■ **Exercise instructions**
From the entries that follow, extract each line holding the string "username".

──────── Input for this task

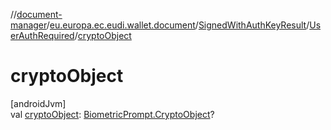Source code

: //[document-manager](../../../../index.md)/[eu.europa.ec.eudi.wallet.document](../../index.md)/[SignedWithAuthKeyResult](../index.md)/[UserAuthRequired](index.md)/[cryptoObject](crypto-object.md)

# cryptoObject

[androidJvm]\
val [cryptoObject](crypto-object.md): [BiometricPrompt.CryptoObject](https://developer.android.com/reference/kotlin/androidx/biometric/BiometricPrompt.CryptoObject.html)?
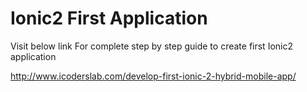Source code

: # Ionic2 First Application

Visit below link For complete step by step guide to create first Ionic2 application

http://www.icoderslab.com/develop-first-ionic-2-hybrid-mobile-app/
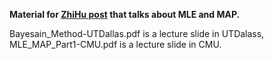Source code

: **Material for [ZhiHu post](https://zhuanlan.zhihu.com/p/32480810) that talks about MLE and MAP.**

Bayesain_Method-UTDallas.pdf is a lecture slide in UTDalass, MLE_MAP_Part1-CMU.pdf is a lecture slide in CMU.
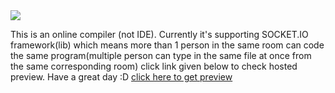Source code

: <html>
  <body>
<img src='https://cdn.discordapp.com/attachments/768087494586662974/908731969985208380/Screenshot_2021-11-12_at_8.21.03_PM.png'></img>
</body>
</html>

This is an online compiler (not IDE).
Currently it's supporting SOCKET.IO framework(lib) which means more than 1 person in the same room can code the same program(multiple person can type in the same file at once from the same corresponding room)
click link given below to check hosted preview.
Have a great day :D
[click here to get preview](https://app-socketv2.mantragohil.repl.co)

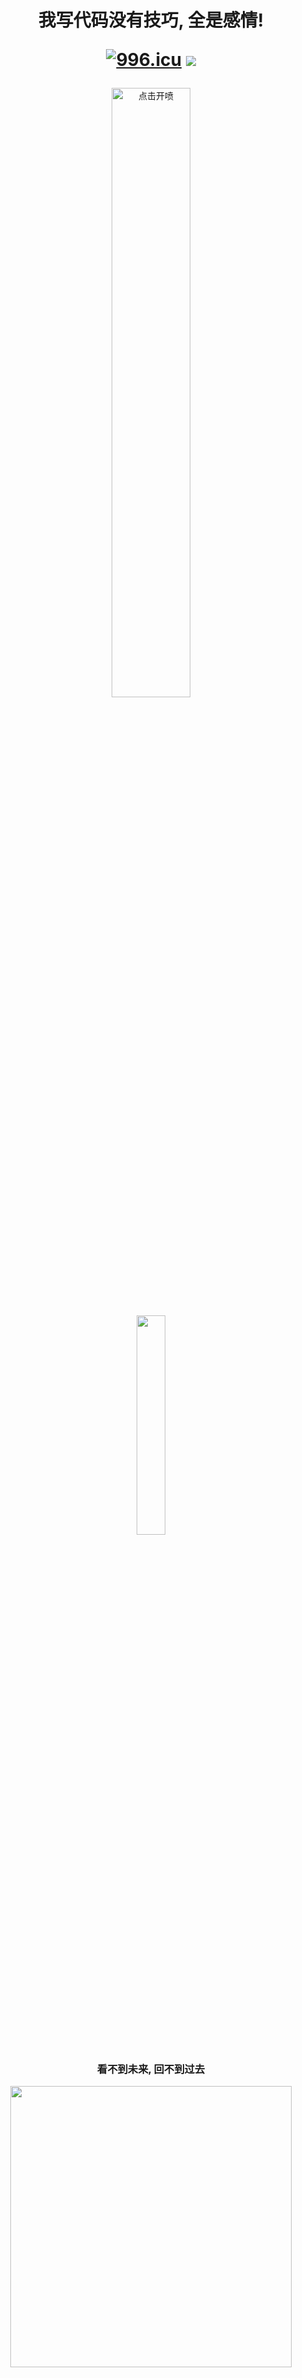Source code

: <h1 align="center">
我写代码没有技巧, 全是感情!
<p align="center">
  <a href="https://996.icu"><img src="https://img.shields.io/badge/link-996.icu-red.svg" alt="996.icu" /></a>
  <a href="https://github.com/ZHLhenry">
    <img src="https://komarev.com/ghpvc/?username=ZHLhenry&color=brightgreen&label=Views" />
  </a>  
</h1>

<p align="center">
<img src="https://i.imgur.com/6fH0QkL.jpg" alt="点击开喷" width="50%"/>
</p>

<p align="center">
<img src="https://user-images.githubusercontent.com/21078112/163754171-0e917f6d-22e9-4add-8705-b664d12949a6.gif" width="30%" />
</p>
<h3 align="center">
看不到未来, 回不到过去
</h3>

<p align="center">
<img src="https://github-readme-stats.vercel.app/api?username=ZHLhenry&show_icons=true&theme=transparent&title_color=65b587&icon_color=7dc09a&border_color=7dc09a" width="450"/>
</p>

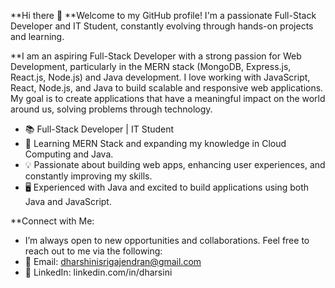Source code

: **Hi there 👋
**Welcome to my GitHub profile! I'm a passionate Full-Stack Developer and IT Student, constantly evolving through hands-on projects and learning.

**I am an aspiring Full-Stack Developer with a strong passion for Web Development, particularly in the MERN stack (MongoDB, Express.js, React.js, Node.js) and Java development. I love working with JavaScript, React, Node.js, and Java to build scalable and responsive web applications. My goal is to create applications that have a meaningful impact on the world around us, solving problems through technology.

- 📚 Full-Stack Developer | IT Student
- 🌱 Learning MERN Stack and expanding my knowledge in Cloud Computing and Java.
- 💡 Passionate about building web apps, enhancing user experiences, and constantly improving my skills.
- 🖥️ Experienced with Java and excited to build applications using both Java and JavaScript.

**Connect with Me:
- I’m always open to new opportunities and collaborations. Feel free to reach out to me via the following:
- 📧 Email: dharshinisrigajendran@gmail.com
- 💼 LinkedIn: linkedin.com/in/dharsini
<!--
**Dharshinisri-G/Dharshinisri-G** is a ✨ _special_ ✨ repository because its `README.md` (this file) appears on your GitHub profile.

Here are some ideas to get you started:

- 🔭 I’m currently working on ...
- 🌱 I’m currently learning ...
- 👯 I’m looking to collaborate on ...
- 🤔 I’m looking for help with ...
- 💬 Ask me about ...
- 📫 How to reach me: ...
- 😄 Pronouns: ...
- ⚡ Fun fact: ...
-->
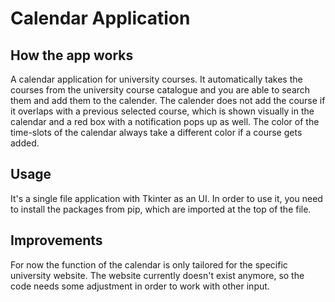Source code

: # Calendar Application

## How the app works

A calendar application for university courses. It automatically takes the courses from the university course catalogue and you are able to search them and add them to the calender. The calender does not add the course if it overlaps with a previous selected course, which is shown visually in the calendar and a red box with a notification pops up as well.
The color of the time-slots of the calendar always take a different color if a course gets added.

## Usage

It's a single file application with Tkinter as an UI. In order to use it, you need to install the packages from pip, which are imported at the top of the file.

## Improvements

For now the function of the calendar is only tailored for the specific university website. The website currently doesn't exist anymore, so the code needs some adjustment in order to work with other input.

────────────────

■ **Answer section**
    <img src="https://komarev.com/ghpvc/?username=ZHLhenry&color=brightgreen&label=Views" />
<img src="https://github-readme-stats.vercel.app/api?username=ZHLhenry&show_icons=true&theme=transparent&title_color=65b587&icon_color=7dc09a&border_color=7dc09a" width="450"/>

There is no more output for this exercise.